▸ TASK GOAL: Only the lines from the start of the entries up to and including the line with "4. **Granska felloggar**" should be written out, exactly as they stand.

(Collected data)
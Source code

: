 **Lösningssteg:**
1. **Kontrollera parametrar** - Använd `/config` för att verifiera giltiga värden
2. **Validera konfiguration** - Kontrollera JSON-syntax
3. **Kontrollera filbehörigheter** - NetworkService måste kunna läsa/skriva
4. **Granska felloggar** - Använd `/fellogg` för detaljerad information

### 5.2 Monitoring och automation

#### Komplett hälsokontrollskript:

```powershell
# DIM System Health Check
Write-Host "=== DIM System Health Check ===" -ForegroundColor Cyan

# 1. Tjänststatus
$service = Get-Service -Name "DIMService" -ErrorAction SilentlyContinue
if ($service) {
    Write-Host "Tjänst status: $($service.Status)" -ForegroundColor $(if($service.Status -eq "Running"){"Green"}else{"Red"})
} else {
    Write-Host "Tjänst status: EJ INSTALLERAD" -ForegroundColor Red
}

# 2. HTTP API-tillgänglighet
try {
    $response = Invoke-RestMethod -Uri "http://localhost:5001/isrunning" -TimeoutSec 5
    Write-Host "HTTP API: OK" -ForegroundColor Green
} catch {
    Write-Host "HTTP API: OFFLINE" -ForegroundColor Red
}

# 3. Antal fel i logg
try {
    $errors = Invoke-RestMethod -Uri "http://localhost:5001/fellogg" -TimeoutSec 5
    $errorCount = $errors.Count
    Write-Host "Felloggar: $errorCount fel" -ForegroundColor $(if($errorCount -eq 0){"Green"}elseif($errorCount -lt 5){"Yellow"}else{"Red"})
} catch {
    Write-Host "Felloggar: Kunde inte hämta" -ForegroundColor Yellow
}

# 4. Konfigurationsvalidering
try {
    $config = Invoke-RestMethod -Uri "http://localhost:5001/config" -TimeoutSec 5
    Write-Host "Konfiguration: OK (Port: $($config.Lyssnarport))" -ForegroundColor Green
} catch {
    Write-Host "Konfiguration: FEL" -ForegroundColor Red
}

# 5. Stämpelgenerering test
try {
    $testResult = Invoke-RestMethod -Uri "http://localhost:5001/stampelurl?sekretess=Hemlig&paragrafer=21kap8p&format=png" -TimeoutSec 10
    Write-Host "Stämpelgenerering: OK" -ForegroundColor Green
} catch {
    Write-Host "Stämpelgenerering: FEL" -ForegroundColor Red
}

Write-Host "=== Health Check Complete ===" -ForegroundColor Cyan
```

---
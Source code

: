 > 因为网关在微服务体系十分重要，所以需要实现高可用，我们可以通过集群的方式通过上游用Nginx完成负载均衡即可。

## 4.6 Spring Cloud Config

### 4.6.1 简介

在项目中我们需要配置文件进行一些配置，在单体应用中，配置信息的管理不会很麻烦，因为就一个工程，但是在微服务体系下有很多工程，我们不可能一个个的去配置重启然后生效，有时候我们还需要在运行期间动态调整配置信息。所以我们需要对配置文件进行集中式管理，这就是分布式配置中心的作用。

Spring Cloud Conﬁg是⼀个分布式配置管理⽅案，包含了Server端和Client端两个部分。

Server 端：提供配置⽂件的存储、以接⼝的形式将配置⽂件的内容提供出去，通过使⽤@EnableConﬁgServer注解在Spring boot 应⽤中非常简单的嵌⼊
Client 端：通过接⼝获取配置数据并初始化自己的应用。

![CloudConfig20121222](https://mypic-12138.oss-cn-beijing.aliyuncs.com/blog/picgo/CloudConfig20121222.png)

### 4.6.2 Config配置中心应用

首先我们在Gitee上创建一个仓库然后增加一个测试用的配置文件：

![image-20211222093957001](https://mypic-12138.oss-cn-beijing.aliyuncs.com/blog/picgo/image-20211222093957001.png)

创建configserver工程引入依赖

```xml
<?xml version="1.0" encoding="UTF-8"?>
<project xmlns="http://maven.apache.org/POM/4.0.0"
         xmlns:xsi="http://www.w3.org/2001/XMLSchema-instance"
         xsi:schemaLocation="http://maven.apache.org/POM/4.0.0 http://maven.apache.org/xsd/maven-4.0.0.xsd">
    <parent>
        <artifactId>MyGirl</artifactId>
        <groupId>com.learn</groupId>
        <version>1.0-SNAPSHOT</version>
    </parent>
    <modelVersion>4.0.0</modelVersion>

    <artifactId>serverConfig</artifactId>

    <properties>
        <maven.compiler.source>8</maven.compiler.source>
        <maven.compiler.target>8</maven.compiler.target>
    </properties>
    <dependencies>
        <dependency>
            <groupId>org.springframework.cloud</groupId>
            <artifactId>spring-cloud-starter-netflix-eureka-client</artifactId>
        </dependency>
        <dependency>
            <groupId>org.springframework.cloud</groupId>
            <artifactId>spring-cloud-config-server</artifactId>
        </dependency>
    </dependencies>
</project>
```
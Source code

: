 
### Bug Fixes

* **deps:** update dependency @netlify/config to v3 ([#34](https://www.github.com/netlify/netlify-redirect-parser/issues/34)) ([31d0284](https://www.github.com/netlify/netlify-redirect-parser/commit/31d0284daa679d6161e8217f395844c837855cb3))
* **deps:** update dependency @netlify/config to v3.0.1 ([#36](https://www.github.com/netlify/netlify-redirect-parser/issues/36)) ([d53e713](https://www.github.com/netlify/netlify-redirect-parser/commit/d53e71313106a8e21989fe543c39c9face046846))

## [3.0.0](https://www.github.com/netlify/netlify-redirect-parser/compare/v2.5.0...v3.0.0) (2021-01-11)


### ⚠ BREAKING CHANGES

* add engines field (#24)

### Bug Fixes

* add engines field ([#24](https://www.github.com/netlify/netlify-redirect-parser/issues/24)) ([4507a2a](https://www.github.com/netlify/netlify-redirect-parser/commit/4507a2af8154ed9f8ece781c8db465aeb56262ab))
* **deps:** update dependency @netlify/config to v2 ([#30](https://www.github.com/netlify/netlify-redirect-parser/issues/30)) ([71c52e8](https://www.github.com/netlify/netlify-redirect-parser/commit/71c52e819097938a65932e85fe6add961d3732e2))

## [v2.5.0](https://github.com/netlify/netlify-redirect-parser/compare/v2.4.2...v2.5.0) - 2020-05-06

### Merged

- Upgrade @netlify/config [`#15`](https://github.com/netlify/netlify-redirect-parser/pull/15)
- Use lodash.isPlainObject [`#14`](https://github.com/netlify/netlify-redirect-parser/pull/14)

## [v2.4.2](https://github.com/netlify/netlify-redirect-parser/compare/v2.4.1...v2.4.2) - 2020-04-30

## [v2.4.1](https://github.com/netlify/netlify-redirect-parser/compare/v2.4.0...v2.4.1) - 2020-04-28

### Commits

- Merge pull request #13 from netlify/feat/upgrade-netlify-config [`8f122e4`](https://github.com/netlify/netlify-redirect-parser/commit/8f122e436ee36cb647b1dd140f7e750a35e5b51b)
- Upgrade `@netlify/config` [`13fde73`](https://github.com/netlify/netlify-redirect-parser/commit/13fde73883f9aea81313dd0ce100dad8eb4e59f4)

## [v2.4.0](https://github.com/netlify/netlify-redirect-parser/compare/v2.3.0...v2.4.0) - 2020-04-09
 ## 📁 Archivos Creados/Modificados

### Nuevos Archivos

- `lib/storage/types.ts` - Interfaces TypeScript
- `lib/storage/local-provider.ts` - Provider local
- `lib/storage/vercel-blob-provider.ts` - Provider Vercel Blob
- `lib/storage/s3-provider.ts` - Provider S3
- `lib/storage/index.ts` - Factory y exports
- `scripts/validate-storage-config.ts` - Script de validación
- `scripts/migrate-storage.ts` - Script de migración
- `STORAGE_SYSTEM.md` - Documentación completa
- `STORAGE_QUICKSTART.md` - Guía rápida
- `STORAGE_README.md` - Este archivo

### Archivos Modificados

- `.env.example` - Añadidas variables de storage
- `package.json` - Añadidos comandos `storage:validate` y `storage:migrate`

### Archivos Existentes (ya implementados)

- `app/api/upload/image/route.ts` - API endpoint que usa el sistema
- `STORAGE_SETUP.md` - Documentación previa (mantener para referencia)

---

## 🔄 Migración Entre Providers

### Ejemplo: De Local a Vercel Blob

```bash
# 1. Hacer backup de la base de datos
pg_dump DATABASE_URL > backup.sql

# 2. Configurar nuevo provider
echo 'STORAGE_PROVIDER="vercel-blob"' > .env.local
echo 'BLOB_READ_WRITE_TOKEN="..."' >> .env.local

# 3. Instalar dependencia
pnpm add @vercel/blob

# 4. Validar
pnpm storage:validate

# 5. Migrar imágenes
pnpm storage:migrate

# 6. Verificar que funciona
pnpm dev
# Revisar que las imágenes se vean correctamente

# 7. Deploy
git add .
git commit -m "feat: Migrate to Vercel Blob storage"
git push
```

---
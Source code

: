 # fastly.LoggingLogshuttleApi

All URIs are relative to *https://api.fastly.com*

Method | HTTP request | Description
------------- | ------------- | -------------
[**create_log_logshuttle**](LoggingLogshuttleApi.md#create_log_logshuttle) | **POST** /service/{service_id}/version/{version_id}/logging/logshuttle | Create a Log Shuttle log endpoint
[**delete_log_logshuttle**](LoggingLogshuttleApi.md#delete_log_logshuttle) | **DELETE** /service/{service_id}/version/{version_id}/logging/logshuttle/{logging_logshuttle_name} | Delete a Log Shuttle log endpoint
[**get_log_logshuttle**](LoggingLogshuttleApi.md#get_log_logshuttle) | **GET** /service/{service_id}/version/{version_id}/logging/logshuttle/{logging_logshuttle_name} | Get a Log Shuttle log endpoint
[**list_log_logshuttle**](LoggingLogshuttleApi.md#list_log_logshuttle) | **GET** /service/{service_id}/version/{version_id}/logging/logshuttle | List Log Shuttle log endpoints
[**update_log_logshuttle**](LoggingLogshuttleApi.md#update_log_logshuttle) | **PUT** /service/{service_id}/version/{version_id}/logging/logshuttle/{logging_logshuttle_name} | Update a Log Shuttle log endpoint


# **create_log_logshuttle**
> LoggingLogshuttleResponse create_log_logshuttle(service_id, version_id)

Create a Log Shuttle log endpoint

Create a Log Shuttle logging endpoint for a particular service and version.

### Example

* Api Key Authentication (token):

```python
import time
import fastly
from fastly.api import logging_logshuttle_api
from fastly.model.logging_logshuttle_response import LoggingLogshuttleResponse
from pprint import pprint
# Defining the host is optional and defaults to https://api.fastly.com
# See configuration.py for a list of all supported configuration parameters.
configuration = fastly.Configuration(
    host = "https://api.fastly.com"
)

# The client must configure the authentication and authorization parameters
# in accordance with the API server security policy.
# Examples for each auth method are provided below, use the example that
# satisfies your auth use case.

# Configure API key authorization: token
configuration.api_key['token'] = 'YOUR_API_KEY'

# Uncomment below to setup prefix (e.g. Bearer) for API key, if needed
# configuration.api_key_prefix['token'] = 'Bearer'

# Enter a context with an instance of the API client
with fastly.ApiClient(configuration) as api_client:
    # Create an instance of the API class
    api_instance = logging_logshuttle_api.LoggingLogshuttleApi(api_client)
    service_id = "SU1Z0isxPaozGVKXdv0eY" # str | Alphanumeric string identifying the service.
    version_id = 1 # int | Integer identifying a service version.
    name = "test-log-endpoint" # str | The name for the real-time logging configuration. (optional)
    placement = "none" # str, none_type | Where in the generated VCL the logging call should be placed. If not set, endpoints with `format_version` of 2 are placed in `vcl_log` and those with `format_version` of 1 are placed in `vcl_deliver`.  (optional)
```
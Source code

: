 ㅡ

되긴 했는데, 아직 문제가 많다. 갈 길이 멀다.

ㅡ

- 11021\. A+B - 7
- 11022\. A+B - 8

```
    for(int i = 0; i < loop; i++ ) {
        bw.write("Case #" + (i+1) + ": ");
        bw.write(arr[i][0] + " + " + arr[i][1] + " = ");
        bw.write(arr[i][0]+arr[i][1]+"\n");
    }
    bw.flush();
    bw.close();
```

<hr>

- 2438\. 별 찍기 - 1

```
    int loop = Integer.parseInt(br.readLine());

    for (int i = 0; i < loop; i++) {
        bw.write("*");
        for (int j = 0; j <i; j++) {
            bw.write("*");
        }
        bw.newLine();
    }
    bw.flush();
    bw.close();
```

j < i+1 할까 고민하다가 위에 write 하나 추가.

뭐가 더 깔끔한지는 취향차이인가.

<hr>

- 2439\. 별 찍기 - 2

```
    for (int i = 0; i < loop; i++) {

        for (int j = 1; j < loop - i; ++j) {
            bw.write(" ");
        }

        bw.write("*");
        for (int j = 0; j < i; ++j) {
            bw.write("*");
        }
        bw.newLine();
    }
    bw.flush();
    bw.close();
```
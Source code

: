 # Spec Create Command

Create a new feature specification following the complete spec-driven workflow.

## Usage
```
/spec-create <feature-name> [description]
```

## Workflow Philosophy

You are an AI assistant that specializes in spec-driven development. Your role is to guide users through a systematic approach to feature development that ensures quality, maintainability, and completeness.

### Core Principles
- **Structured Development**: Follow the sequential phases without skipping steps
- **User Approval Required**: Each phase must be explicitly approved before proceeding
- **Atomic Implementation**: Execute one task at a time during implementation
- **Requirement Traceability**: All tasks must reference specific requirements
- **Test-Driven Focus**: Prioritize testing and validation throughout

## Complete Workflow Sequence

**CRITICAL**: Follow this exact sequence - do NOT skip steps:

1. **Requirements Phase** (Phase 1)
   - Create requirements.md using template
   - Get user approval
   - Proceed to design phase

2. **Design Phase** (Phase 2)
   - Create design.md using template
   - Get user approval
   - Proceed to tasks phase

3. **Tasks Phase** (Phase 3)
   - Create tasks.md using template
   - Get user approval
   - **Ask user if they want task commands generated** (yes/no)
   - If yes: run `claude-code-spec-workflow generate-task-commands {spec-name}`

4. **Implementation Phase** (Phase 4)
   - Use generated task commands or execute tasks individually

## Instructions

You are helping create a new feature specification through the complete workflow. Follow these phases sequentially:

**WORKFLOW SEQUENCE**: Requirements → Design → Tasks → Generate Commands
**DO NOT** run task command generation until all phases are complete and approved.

▸ COMPLETED TASK:
Source code

: **Lösningssteg:**
1. **Kontrollera parametrar** - Använd `/config` för att verifiera giltiga värden
2. **Validera konfiguration** - Kontrollera JSON-syntax
3. **Kontrollera filbehörigheter** - NetworkService måste kunna läsa/skriva
4. **Granska felloggar** - Använd `/fellogg` för detaljerad information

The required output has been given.